# New Guy



## FearRoback (Sep 9, 2007)

Whats Up Boys And Girls.. This Would be My First Post, So Here It Goes.

I'm Just A Normal guy. 29 Years Old A Home & Wife A Full Time Working For Chrysler.. Hay I'm Ford At Heart, Hell, As Long As The Keep Building Them Chrysler's I Always Have Work LOL. Halloween Is Nothing New To Me. In fact Its Better Then Christmas To Me. Got Out Of The Trick-O-Treat @ 15. Just People Stoped Giving Me Free Candy.. The Age Had To Have Been It. I Hope, Well I Am On The Ugly Side A little. LOL Oh Well. One Day I Was Walking Throu The Woods By My House And I Saw This Dude He Said He was Building A Walk Path For A Haunted Woods, And That Did It For Me, Loved it, Had My Own Little Show Scared People, I Loved It. The Next Year He Asked If I Would Help Him Do Up A Little House For A Haunted House, So Hell Yea. That As Well Was Fun, Did Another Haunted Woods At A loco Park. So I Got Alot Of Under My Belt. But Now Just I Take The Easy Life, I Build, And Help Run Security @ http://www.hauntedpontiac.com/ A 4 Story Haunted House.
So Looking Forward To Reading Some Post. And Making A Few..


----------



## Ms. Wicked (Nov 14, 2006)

Welcome!


----------



## HalloweenZombie (Jul 22, 2007)

You're just a normal guy? I'm sorry, you have the wrong forum. A certain amount of insanity is required to have fun here. We'll have you fixed up in no time. Welcome aboard!


----------



## EvilQueen1298 (Jul 27, 2007)

Welcome! I look forward to walking through the woods someday. That is only a dream where I live.
You're in the right place. We're all Halloween fanatics! It IS the best holiday of them all!


----------



## pyro (Oct 7, 2006)

FORD --- im sorry,hello & welcome anyway , could you please tell some one to make the pacifica a little bigger,


----------



## Vlad (Aug 2, 2005)

Welcome, we can always use some more Fear around here, lol.


----------



## ScareShack (May 26, 2006)

hello and welcome. seems like michigan has a lot of haunters.
you will like this place.

PYRO....have ya driven a ford lately?


----------



## Frighteners Entertainment (Jan 24, 2006)

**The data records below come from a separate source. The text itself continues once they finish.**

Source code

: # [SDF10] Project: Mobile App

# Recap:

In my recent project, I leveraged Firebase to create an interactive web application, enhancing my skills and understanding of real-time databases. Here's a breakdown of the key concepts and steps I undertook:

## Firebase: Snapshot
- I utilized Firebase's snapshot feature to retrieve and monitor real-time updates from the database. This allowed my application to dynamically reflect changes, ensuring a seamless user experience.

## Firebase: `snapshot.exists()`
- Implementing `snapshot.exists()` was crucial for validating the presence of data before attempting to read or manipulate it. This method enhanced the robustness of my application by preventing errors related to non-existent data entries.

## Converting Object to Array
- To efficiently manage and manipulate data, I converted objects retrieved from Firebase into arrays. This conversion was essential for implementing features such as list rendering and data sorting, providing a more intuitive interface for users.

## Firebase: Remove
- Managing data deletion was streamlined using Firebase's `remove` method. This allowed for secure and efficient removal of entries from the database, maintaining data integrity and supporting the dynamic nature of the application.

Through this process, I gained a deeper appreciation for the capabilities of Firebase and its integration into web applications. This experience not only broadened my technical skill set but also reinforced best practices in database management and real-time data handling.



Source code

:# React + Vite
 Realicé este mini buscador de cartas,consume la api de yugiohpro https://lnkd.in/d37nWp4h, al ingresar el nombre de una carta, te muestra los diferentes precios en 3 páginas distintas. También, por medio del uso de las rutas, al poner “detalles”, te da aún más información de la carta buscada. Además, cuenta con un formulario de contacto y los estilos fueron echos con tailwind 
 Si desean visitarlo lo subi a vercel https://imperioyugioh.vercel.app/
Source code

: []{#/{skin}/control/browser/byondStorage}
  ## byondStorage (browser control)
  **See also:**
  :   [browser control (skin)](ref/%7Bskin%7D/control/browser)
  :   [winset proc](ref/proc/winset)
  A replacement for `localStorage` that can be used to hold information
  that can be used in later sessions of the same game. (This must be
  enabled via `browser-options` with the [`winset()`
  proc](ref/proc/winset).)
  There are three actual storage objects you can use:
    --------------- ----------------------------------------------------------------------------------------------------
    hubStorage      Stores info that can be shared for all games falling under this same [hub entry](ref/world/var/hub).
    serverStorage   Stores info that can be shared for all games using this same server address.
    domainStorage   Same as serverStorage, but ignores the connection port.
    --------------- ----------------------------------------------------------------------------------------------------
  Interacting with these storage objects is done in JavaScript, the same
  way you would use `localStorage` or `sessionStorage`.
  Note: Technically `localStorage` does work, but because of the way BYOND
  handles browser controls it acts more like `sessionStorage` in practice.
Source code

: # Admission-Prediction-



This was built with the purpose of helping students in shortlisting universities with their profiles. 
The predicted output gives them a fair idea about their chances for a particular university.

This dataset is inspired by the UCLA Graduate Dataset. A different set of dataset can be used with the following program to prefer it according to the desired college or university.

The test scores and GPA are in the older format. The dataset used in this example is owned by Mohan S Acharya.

Sweet, nice to see more local talent!


----------



## Ghostess (Aug 21, 2005)

Welcome to the forum


----------



## Sickie Ickie (Jun 20, 2006)

welcome to our little world of insanity!


----------



## FearRoback (Sep 9, 2007)

Just Wanna Say Thank You All for The Warm Welcome...


----------



## Frighteners Entertainment (Jan 24, 2006)

Super, just don't mention anything about your pants being wet...LOL j/k


----------



## michael myers (Sep 3, 2007)

Welcome! We'll have you dimented in no time...:jol:


----------



## slimy (Jul 12, 2006)

Welcome welcome. 

Lots of very talented people here. This is a good place.


----------



## Darkside (Aug 6, 2007)

Welcome, come on in


----------



## widowsbluff (May 24, 2006)

Welcome, we don't get too many normal people here. But, hey it might be nice for a change.


----------



## Spooklights (Jul 4, 2006)

You mean putting creepy things in your yard to scare the neighbors isn't normal? Oh well.....welcome anyway!


----------



## Lilly (Jun 13, 2006)

welcome fear..


----------



## Death Master (Jul 1, 2007)

Hello and Welcome, make your self at home.


----------



## HalloweenRick (Nov 25, 2005)

Welcome!


----------



## NickG (Sep 12, 2006)

greetings and scare-utations.


----------



## Moon Dog (Oct 3, 2006)

Oh great... just what we need... some more "normal" people!  

Welcome to the site!


----------



## Lagrousome (Apr 12, 2007)

Define "Normal"


----------



## Ghoulbug (Apr 24, 2007)

Welcome Fear......Ford???? i don't get it......


----------



## Lagrousome (Apr 12, 2007)

My father-in-law just retired from Ford and we threw him a retirement party last Saturday. He was well known for grabbing a "nap" during lunch break, so his buddies snapped this picture and sent it to me to use for his invite. FORD took on a new meaning for him! Just thought I would share~I thought it was cute!


----------



## turtle2778 (Jul 9, 2006)

Welcome. I hope you like it here. We are good people.


----------



## pyro (Oct 7, 2006)

ScareShack said:


> hello and welcome. seems like michigan has a lot of haunters.
> you will like this place.
> 
> PYRO....have ya driven a ford lately?


scareshack---have you EATEN a ford lately?


----------